Source material =
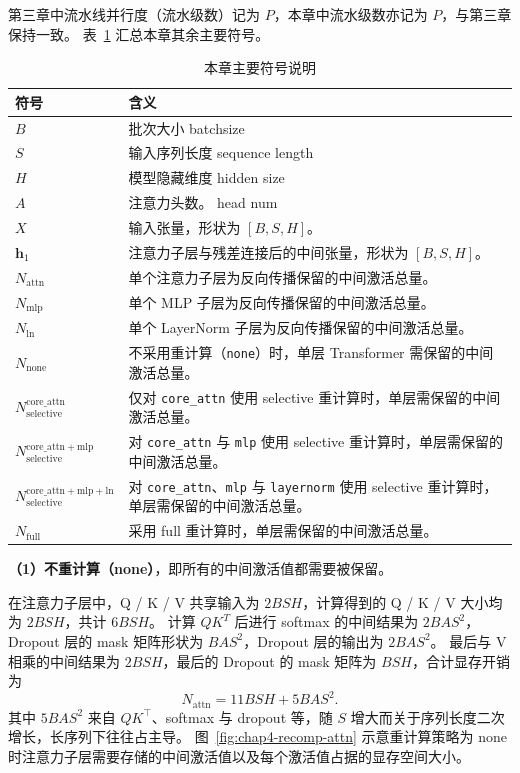 第三章中流水线并行度（流水级数）记为 $P$，本章中流水级数亦记为 $P$，与第三章保持一致。
表~\ref{tab:chap4-symbols} 汇总本章其余主要符号。

\begin{table}[htbp]
  \centering
  \caption{本章主要符号说明}
  \label{tab:chap4-symbols}
  \small
  \renewcommand{\arraystretch}{1.3}
  \begin{tabular}{@{}p{2.6cm}p{10cm}@{}}
    \toprule
    \textbf{符号} & \textbf{含义} \\
    \midrule
    $B$ & 批次大小 batchsize \\
    $S$ & 输入序列长度 sequence length \\
    $H$ & 模型隐藏维度 hidden size\\
    $A$ & 注意力头数。 head num\\
    $X$ & 输入张量，形状为 $[B,S,H]$。 \\
    $\mathbf{h}_1$ & 注意力子层与残差连接后的中间张量，形状为 $[B,S,H]$。 \\
    $N_{\mathrm{attn}}$ & 单个注意力子层为反向传播保留的中间激活总量。 \\
    $N_{\mathrm{mlp}}$ & 单个 MLP 子层为反向传播保留的中间激活总量。 \\
    $N_{\mathrm{ln}}$ & 单个 LayerNorm 子层为反向传播保留的中间激活总量。 \\
    $N_{\mathrm{none}}$ & 不采用重计算（\texttt{none}）时，单层 Transformer 需保留的中间激活总量。 \\
    $N_{\mathrm{selective}}^{\mathrm{core\_attn}}$ & 仅对 \texttt{core\_attn} 使用 selective 重计算时，单层需保留的中间激活总量。 \\
    $N_{\mathrm{selective}}^{\mathrm{core\_attn+mlp}}$ & 对 \texttt{core\_attn} 与 \texttt{mlp} 使用 selective 重计算时，单层需保留的中间激活总量。 \\
    $N_{\mathrm{selective}}^{\mathrm{core\_attn+mlp+ln}}$ & 对 \texttt{core\_attn}、\texttt{mlp} 与 \texttt{layernorm} 使用 selective 重计算时，单层需保留的中间激活总量。 \\
    $N_{\mathrm{full}}$ & 采用 full 重计算时，单层需保留的中间激活总量。 \\
    \bottomrule
  \end{tabular}
  \renewcommand{\arraystretch}{1.0}
\end{table}

\textbf{（1）不重计算（none）}，即所有的中间激活值都需要被保留。

在注意力子层中，Q / K / V 共享输入为 $2 B S H$，计算得到的 Q / K / V 大小均为 $2 B S H$，共计 $6 B S H$。
计算 $QK^{T}$ 后进行 softmax 的中间结果为 $2B A S^2$，Dropout 层的 mask 矩阵形状为 $B A S^2$，Dropout 层的输出为 $2 B A S^2$。
最后与 V 相乘的中间结果为 $2 B S H$，最后的 Dropout 的 mask 矩阵为 $B S H$，合计显存开销为
\begin{equation}
  N_{\mathrm{attn}} = 11 B S H + 5 B A S^2.
\end{equation}
其中 $5 B A S^2$ 来自 $QK^{\top}$、softmax 与 dropout 等，随 $S$ 增大而关于序列长度二次增长，长序列下往往占主导。
图~\ref{fig:chap4-recomp-attn} 示意重计算策略为 none 时注意力子层需要存储的中间激活值以及每个激活值占据的显存空间大小。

Assignment =
Each entry is to be transcribed verbatim, and any picture in it is to be skipped.

Response to the task =
 第三章中流水线并行度（流水级数）记为 $P$，本章中流水级数亦记为 $P$，与第三章保持一致。
表~\ref{tab:chap4-symbols} 汇总本章其余主要符号。

\begin{table}[htbp]
  \centering
  \caption{本章主要符号说明}
  \label{tab:chap4-symbols}
  \small
  \renewcommand{\arraystretch}{1.3}
  \begin{tabular}{@{}p{2.6cm}p{10cm}@{}}
    \toprule
    \textbf{符号} & \textbf{含义} \\
    \midrule
    $B$ & 批次大小 batchsize \\
    $S$ & 输入序列长度 sequence length \\
    $H$ & 模型隐藏维度 hidden size\\
    $A$ & 注意力头数。 head num\\
    $X$ & 输入张量，形状为 $[B,S,H]$。 \\
    $\mathbf{h}_1$ & 注意力子层与残差连接后的中间张量，形状为 $[B,S,H]$。 \\
    $N_{\mathrm{attn}}$ & 单个注意力子层为反向传播保留的中间激活总量。 \\
    $N_{\mathrm{mlp}}$ & 单个 MLP 子层为反向传播保留的中间激活总量。 \\
    $N_{\mathrm{ln}}$ & 单个 LayerNorm 子层为反向传播保留的中间激活总量。 \\
    $N_{\mathrm{none}}$ & 不采用重计算（\texttt{none}）时，单层 Transformer 需保留的中间激活总量。 \\
    $N_{\mathrm{selective}}^{\mathrm{core\_attn}}$ & 仅对 \texttt{core\_attn} 使用 selective 重计算时，单层需保留的中间激活总量。 \\
    $N_{\mathrm{selective}}^{\mathrm{core\_attn+mlp}}$ & 对 \texttt{core\_attn} 与 \texttt{mlp} 使用 selective 重计算时，单层需保留的中间激活总量。 \\
    $N_{\mathrm{selective}}^{\mathrm{core\_attn+mlp+ln}}$ & 对 \texttt{core\_attn}、\texttt{mlp} 与 \texttt{layernorm} 使用 selective 重计算时，单层需保留的中间激活总量。 \\
    $N_{\mathrm{full}}$ & 采用 full 重计算时，单层需保留的中间激活总量。 \\
    \bottomrule
  \end{tabular}
  \renewcommand{\arraystretch}{1.0}
\end{table}

\textbf{（1）不重计算（none）}，即所有的中间激活值都需要被保留。

在注意力子层中，Q / K / V 共享输入为 $2 B S H$，计算得到的 Q / K / V 大小均为 $2 B S H$，共计 $6 B S H$。
计算 $QK^{T}$ 后进行 softmax 的中间结果为 $2B A S^2$，Dropout 层的 mask 矩阵形状为 $B A S^2$，Dropout 层的输出为 $2 B A S^2$。
最后与 V 相乘的中间结果为 $2 B S H$，最后的 Dropout 的 mask 矩阵为 $B S H$，合计显存开销为
\begin{equation}
  N_{\mathrm{attn}} = 11 B S H + 5 B A S^2.
\end{equation}
其中 $5 B A S^2$ 来自 $QK^{\top}$、softmax 与 dropout 等，随 $S$ 增大而关于序列长度二次增长，长序列下往往占主导。
图~\ref{fig:chap4-recomp-attn} 示意重计算策略为 none 时注意力子层需要存储的中间激活值以及每个激活值占据的显存空间大小。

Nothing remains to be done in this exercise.